Today, when her fingertips met the wall, the surface gave, just a bit, beneath the pressure. Nothing too hard, nothing violent, but yet, when she pressed her whole hand—not just the palm—against the wall, she felt herself sink into it.
“Do you forgive me?” she asked. “We didn’t know. They never said.” And here she was, talking to the wall as if it were a real living thing. Was it? She pressed deeper into the surface and the wall swallowed her hand, up to her wrist.
“Oh!” It didn’t hurt. In fact, it made her think of what it might be like to push your way into a marshmallow. During her first year at the Academy, they’d had those, complete with a campfire that threw sparks into the air, the sweet smell of burnt sugar filling her nose. Back when things had felt hopeful, the Academy a lucky break.
Eppie eased her other hand into the wall. “What went wrong? Was it always supposed to end this way?”
The surface moved under her touch, like it was melting, except it was still far too cold for that. “You are so cold,” she said. “That doesn’t seem right.”
Could a living thing be so cold, even one from another planet or dimension, or wherever this thing was from? She let herself fall forward, arms spread wide as if for a giant hug. If the maze didn’t catch her, she’d break her nose, maybe some bones. But she closed her eyes, let gravity take her, and fell head first into the marshmallow wall.
Three inches from
the floor, the maze caught her.
“Thank you,” she whispered. “I knew you would.”
At that moment, something rolled over her. This was less of a marshmallow and more of a thick wave of frosting. With it came a whoop and a flash of heat. Heat. Warmth.
The boy.
“Hello!” Eppie clambered to her hands and knees. She was fully inside the wall now. She slogged forward. It felt like pushing through a meadow of velvet grass with stalks that grew taller than her head.
“Hello!” she called again, louder now. “Are you there?”
“Is that you?”
Of course it’s me, Eppie wanted to say. But she knew what he meant. “From yesterday, right?”
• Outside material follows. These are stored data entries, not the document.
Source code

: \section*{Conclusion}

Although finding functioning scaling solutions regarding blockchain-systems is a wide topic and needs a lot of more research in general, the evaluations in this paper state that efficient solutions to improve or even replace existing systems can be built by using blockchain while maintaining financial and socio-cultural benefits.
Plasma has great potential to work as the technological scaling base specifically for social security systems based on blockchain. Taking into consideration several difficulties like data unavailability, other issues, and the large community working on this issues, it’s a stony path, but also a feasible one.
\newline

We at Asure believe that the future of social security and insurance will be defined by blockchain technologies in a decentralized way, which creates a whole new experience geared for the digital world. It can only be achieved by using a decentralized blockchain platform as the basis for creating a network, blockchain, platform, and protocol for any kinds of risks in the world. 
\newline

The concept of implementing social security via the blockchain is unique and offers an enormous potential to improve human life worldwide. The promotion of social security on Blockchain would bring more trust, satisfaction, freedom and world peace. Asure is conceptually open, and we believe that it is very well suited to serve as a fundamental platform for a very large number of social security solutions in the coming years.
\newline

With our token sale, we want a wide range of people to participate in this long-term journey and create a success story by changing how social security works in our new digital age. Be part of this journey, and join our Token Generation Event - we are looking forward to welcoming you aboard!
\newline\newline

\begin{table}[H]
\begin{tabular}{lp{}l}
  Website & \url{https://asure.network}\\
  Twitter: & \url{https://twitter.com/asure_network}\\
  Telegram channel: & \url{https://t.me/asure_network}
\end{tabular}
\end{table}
“It is you!” he said. “And the maze, it somehow—”
“Brought us together.” Even the ice cold interior couldn’t cool the blush that flashed across her face. She didn’t know what this boy looked like, didn’t know his name. All she knew was that he liked to head-butt his way into things, that he was loud, that he was trying to find her.
And that made him oh so interesting.
“I’m over here,” she said when he didn’t respond.
“Yeah, that’s just it. I don’t know where ‘here’ is.”
He laughed, and the maze around her shook. Gentle waves made the velvet insides quiver and sent her this way and that.
“The maze likes that,” she said. “It likes to hear you laugh.”
“How do you know?”
“I’m inside it, inside the walls.”
“How on earth—?”
Eppie laughed. “Probably not.”
“You’re right about that,” he said. “But how?”
“Remember the trust falls from first year?”
“I hated those.”
“Same idea.”
“Will you help me?”
“I don’t know where you are.” Eppie held her arms out, fingers investigating the velvet that surrounded her. His heat. She should search for his heat. But all that met her fingertips was more frigid air.